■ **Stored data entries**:
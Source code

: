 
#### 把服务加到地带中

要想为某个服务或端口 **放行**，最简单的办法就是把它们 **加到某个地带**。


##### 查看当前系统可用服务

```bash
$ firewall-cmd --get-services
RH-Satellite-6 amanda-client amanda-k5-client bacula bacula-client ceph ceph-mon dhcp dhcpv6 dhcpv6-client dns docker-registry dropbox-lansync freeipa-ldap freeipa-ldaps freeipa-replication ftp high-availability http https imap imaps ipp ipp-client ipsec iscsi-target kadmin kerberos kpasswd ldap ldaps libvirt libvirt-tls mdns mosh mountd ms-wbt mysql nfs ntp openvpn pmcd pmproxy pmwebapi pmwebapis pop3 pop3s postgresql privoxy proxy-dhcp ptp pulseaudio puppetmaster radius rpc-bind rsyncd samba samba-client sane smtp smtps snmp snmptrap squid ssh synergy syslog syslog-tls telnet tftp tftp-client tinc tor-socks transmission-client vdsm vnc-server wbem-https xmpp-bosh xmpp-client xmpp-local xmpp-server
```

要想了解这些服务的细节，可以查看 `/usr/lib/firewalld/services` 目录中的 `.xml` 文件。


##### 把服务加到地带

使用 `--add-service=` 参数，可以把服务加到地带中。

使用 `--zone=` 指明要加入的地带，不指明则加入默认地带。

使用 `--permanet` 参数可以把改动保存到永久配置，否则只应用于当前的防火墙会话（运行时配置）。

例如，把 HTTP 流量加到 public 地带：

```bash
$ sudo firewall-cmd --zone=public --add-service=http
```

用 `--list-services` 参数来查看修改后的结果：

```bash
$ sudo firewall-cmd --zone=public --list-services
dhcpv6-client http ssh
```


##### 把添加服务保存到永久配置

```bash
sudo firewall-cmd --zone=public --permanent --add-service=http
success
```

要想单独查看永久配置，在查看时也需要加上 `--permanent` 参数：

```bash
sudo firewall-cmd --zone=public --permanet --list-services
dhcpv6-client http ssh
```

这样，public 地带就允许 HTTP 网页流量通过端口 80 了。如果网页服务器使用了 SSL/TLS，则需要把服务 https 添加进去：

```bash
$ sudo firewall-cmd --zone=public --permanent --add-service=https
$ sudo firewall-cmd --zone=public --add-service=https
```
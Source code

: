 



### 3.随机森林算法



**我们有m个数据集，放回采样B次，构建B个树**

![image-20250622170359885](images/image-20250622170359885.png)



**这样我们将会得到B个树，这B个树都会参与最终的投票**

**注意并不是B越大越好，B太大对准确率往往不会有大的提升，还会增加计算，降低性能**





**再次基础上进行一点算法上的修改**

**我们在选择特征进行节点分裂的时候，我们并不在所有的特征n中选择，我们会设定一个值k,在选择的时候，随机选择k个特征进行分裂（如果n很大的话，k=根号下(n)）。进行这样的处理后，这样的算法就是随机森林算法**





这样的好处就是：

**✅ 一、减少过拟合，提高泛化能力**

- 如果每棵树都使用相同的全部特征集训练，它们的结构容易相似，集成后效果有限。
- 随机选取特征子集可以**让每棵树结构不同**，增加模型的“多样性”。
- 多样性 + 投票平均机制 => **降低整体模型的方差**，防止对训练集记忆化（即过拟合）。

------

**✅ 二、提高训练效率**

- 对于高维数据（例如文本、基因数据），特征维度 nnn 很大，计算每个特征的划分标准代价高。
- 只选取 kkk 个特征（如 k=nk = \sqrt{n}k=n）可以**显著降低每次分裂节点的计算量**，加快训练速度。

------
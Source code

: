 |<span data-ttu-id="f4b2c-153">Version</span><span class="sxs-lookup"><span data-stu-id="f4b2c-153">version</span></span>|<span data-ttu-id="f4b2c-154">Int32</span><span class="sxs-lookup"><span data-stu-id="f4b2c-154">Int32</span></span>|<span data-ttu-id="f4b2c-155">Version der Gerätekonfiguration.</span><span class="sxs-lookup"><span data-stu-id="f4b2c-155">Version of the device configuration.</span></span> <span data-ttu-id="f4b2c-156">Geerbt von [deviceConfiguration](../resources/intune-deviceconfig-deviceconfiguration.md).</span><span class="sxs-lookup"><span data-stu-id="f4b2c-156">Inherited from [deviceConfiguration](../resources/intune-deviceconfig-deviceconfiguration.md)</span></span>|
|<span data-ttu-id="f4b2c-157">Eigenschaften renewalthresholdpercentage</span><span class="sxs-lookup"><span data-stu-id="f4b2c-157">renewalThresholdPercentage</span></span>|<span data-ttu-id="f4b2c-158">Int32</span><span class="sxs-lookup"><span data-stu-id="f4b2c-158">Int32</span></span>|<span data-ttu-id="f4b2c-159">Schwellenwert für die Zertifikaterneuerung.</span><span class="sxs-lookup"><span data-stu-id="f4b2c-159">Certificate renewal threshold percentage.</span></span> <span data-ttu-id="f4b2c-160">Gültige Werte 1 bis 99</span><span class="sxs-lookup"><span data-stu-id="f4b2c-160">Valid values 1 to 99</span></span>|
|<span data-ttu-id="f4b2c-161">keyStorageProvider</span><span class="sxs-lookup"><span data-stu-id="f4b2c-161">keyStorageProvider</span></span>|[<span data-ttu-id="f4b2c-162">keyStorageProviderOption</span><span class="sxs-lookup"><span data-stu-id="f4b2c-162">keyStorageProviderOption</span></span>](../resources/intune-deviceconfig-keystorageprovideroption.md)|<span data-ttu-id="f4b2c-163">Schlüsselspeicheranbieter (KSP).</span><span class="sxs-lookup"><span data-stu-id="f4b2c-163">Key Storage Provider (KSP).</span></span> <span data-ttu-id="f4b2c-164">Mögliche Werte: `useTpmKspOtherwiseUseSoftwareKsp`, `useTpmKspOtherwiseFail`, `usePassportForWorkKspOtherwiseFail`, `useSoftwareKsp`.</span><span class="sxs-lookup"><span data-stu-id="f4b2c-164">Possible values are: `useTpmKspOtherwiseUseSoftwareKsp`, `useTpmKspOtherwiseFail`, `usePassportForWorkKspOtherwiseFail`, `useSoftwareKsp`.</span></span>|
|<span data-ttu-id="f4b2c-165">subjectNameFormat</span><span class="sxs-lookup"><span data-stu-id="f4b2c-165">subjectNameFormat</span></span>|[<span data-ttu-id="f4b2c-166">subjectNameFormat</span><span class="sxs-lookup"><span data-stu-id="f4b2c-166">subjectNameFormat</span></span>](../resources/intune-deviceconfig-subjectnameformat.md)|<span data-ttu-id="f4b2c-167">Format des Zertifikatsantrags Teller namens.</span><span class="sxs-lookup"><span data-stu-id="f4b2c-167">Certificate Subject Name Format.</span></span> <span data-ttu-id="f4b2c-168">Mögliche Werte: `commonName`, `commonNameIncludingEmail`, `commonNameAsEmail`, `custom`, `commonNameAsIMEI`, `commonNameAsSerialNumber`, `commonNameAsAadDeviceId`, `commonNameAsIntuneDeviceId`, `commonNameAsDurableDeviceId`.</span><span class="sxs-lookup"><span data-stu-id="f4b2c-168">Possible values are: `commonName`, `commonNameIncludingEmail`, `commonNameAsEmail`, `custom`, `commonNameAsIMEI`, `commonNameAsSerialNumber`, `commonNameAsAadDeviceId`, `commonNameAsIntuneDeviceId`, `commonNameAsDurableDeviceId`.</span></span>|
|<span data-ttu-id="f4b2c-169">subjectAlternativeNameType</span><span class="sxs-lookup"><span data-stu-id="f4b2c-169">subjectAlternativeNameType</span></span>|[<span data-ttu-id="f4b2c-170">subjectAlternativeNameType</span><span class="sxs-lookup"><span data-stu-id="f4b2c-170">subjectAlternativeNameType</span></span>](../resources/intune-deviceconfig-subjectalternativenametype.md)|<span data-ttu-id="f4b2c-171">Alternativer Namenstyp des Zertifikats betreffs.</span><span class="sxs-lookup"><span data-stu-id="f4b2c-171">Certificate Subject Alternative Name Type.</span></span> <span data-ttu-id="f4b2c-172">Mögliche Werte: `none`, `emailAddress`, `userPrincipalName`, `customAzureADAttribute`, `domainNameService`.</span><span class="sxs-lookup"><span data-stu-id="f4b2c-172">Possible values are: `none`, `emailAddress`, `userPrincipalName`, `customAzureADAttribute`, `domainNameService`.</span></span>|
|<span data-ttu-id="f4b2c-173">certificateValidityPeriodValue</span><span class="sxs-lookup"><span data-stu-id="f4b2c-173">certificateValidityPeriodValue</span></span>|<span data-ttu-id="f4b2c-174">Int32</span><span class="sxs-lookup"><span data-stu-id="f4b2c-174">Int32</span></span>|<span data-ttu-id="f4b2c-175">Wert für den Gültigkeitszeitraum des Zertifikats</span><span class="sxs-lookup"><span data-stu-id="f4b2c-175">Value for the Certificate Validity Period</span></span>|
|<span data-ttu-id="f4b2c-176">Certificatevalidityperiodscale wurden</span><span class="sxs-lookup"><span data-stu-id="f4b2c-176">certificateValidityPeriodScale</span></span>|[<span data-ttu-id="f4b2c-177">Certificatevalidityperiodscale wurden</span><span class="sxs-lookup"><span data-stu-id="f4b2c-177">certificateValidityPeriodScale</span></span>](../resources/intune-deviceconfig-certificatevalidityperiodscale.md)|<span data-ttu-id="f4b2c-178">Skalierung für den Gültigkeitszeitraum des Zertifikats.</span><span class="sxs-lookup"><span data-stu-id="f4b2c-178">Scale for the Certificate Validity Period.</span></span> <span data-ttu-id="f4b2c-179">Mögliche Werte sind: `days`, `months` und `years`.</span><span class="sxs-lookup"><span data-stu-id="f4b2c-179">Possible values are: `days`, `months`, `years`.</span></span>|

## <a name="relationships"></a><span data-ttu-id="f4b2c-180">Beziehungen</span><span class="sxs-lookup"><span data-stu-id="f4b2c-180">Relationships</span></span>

■ **PROBLEM REQUIREMENTS**: Restate word for word the entries above, starting at the line with "##### 把服务加到地带" and ending at the line with "- 对于高维数据（例如文本、基因数据），特征维度 nnn", inclusive, and no others.

■ **COMPLETED EXERCISE**:
##### 把服务加到地带

使用 `--add-service=` 参数，可以把服务加到地带中。

使用 `--zone=` 指明要加入的地带，不指明则加入默认地带。

使用 `--permanet` 参数可以把改动保存到永久配置，否则只应用于当前的防火墙会话（运行时配置）。

例如，把 HTTP 流量加到 public 地带：

```bash
$ sudo firewall-cmd --zone=public --add-service=http
```

用 `--list-services` 参数来查看修改后的结果：

```bash
$ sudo firewall-cmd --zone=public --list-services
dhcpv6-client http ssh
```


##### 把添加服务保存到永久配置

```bash
sudo firewall-cmd --zone=public --permanent --add-service=http
success
```

要想单独查看永久配置，在查看时也需要加上 `--permanent` 参数：

```bash
sudo firewall-cmd --zone=public --permanet --list-services
dhcpv6-client http ssh
```

这样，public 地带就允许 HTTP 网页流量通过端口 80 了。如果网页服务器使用了 SSL/TLS，则需要把服务 https 添加进去：

```bash
$ sudo firewall-cmd --zone=public --permanent --add-service=https
$ sudo firewall-cmd --zone=public --add-service=https
```
Source code

: 



### 3.随机森林算法



**我们有m个数据集，放回采样B次，构建B个树**

![image-20250622170359885](images/image-20250622170359885.png)



**这样我们将会得到B个树，这B个树都会参与最终的投票**

**注意并不是B越大越好，B太大对准确率往往不会有大的提升，还会增加计算，降低性能**





**再次基础上进行一点算法上的修改**

**我们在选择特征进行节点分裂的时候，我们并不在所有的特征n中选择，我们会设定一个值k,在选择的时候，随机选择k个特征进行分裂（如果n很大的话，k=根号下(n)）。进行这样的处理后，这样的算法就是随机森林算法**





这样的好处就是：

**✅ 一、减少过拟合，提高泛化能力**

- 如果每棵树都使用相同的全部特征集训练，它们的结构容易相似，集成后效果有限。
- 随机选取特征子集可以**让每棵树结构不同**，增加模型的“多样性”。
- 多样性 + 投票平均机制 => **降低整体模型的方差**，防止对训练集记忆化（即过拟合）。

------

**✅ 二、提高训练效率**

- 对于高维数据（例如文本、基因数据），特征维度 nnn 很大，计算每个特征的划分标准代价高。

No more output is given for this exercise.